I don't understand why a user would think that they would get rows for things they explicitly state that they don't want? The solution IN CR is to still use a LO, and to fully qualify the where, meaning that it return all rows required, and that one of the columns is conditional (in lieu of a where on the child, because that's not how a where on a child works).

I'm sure that you understand this correctly, but our approaches to resolving are different. If the report will always have a small data set, then avoiding the where on the child makes sense, but if you have a large data set, the users/network/report will be best served by offloading the work to the database, not just applying a filter inside of the report.

My favorite definition of insanity is to repeat the same process over and over and expect a different result.

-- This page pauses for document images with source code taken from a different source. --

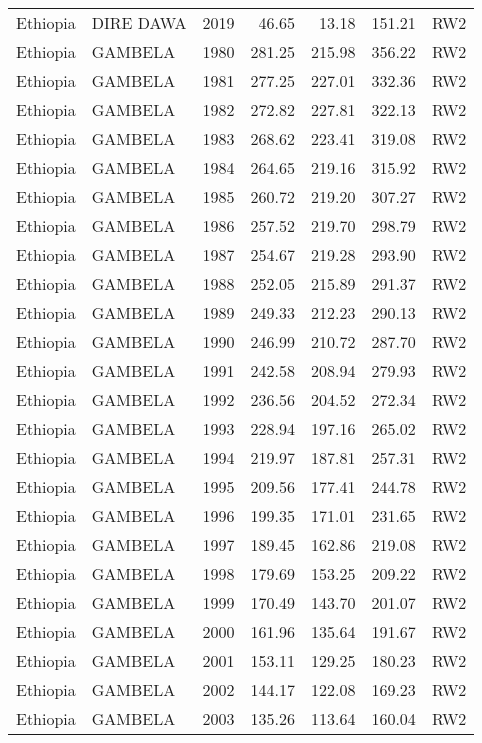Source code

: \begin{longtable}{lllrrrl}
  Ethiopia & DIRE DAWA & 2019 & 46.65 & 13.18 & 151.21 & RW2 \\ 
  Ethiopia & GAMBELA & 1980 & 281.25 & 215.98 & 356.22 & RW2 \\ 
  Ethiopia & GAMBELA & 1981 & 277.25 & 227.01 & 332.36 & RW2 \\ 
  Ethiopia & GAMBELA & 1982 & 272.82 & 227.81 & 322.13 & RW2 \\ 
  Ethiopia & GAMBELA & 1983 & 268.62 & 223.41 & 319.08 & RW2 \\ 
  Ethiopia & GAMBELA & 1984 & 264.65 & 219.16 & 315.92 & RW2 \\ 
  Ethiopia & GAMBELA & 1985 & 260.72 & 219.20 & 307.27 & RW2 \\ 
  Ethiopia & GAMBELA & 1986 & 257.52 & 219.70 & 298.79 & RW2 \\ 
  Ethiopia & GAMBELA & 1987 & 254.67 & 219.28 & 293.90 & RW2 \\ 
  Ethiopia & GAMBELA & 1988 & 252.05 & 215.89 & 291.37 & RW2 \\ 
  Ethiopia & GAMBELA & 1989 & 249.33 & 212.23 & 290.13 & RW2 \\ 
  Ethiopia & GAMBELA & 1990 & 246.99 & 210.72 & 287.70 & RW2 \\ 
  Ethiopia & GAMBELA & 1991 & 242.58 & 208.94 & 279.93 & RW2 \\ 
  Ethiopia & GAMBELA & 1992 & 236.56 & 204.52 & 272.34 & RW2 \\ 
  Ethiopia & GAMBELA & 1993 & 228.94 & 197.16 & 265.02 & RW2 \\ 
  Ethiopia & GAMBELA & 1994 & 219.97 & 187.81 & 257.31 & RW2 \\ 
  Ethiopia & GAMBELA & 1995 & 209.56 & 177.41 & 244.78 & RW2 \\ 
  Ethiopia & GAMBELA & 1996 & 199.35 & 171.01 & 231.65 & RW2 \\ 
  Ethiopia & GAMBELA & 1997 & 189.45 & 162.86 & 219.08 & RW2 \\ 
  Ethiopia & GAMBELA & 1998 & 179.69 & 153.25 & 209.22 & RW2 \\ 
  Ethiopia & GAMBELA & 1999 & 170.49 & 143.70 & 201.07 & RW2 \\ 
  Ethiopia & GAMBELA & 2000 & 161.96 & 135.64 & 191.67 & RW2 \\ 
  Ethiopia & GAMBELA & 2001 & 153.11 & 129.25 & 180.23 & RW2 \\ 
  Ethiopia & GAMBELA & 2002 & 144.17 & 122.08 & 169.23 & RW2 \\ 
  Ethiopia & GAMBELA & 2003 & 135.26 & 113.64 & 160.04 & RW2 \\ 

\end{longtable}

<glancing back up at our threads>

Yup, we're nuts. ;)

-k kai@informeddatadecisions.com
 
My suggestion (here and in the other threads) is that they still DO use a LOJ but that they DON'T use criteria on the outer table. Usually that means suppressing the details that they don't want within CR. This is not practical in all situations.

In my experience when a user says:

&quot;I DO NEED TO SHOW CUSTOMERS WITH NO SALES&quot;

as dreman did at the top of this thread, 9 out of 10 users really mean no sales within a selected reporting period or with some other criteria. That is whay you see a change in the requirement and I see this as the original requirement. Ken Hamady, On-site Custom Crystal Reports Training & Consulting
Public classes and individual training.
Guide to using Crystal in VB
tek@kenhamady.com
 
OK. I give...

Use the LO without criteria means to not use it with to me.

It depends on the situation, Dremen apparently needed all customers (though he seemed uncertain based on &quot;I DO NEED TO SHOW CUSTOMERS WITH NO SALES&quot;), and didn't understand a LO, so adding criteria to the child is a mistake.

That doesn't mean that users should disregard the power of passing through SQL in a LO because your experience is that many people don't get how to do this properly. Suggest that they fully qualify rows in the where. If they want ALL rows, then don't add a where, this just slows it, if they want a subset, fully qualify it.

People understandably respect your opinion because you understand the product very well, but please don't suggest to users in general statements that they disregard performance because it's easier to design, I make part of my living cleaning up that sort of thing.

-k kai@informeddatadecisions.com
 
Gee, I thought I would get an easier reply instead I got tons of replies.
I fully understand the LO and it seemed that my criteria using the where clause caused a problem, and by inquiring on my problem, I wan't it to see if there are easier way to resolve the issues.
Isn't what tek-tips is all about to discuss and discover new methods ?
Thanks
dré
By the way, End or open a new thread for this discussion.
Thank you. :)
 
I thought we were discussing the method.

New and easier methods include doing this on the server side, or using a LO join and creating a conditional field in the select for the sum of invoice only for the specified criteria.

How you construct this conditional sum is either server based (using a SQL Expression), or within CR using some conditional sum, which will be slower.

Hope this is more helpful, and my apologies for harping on the point.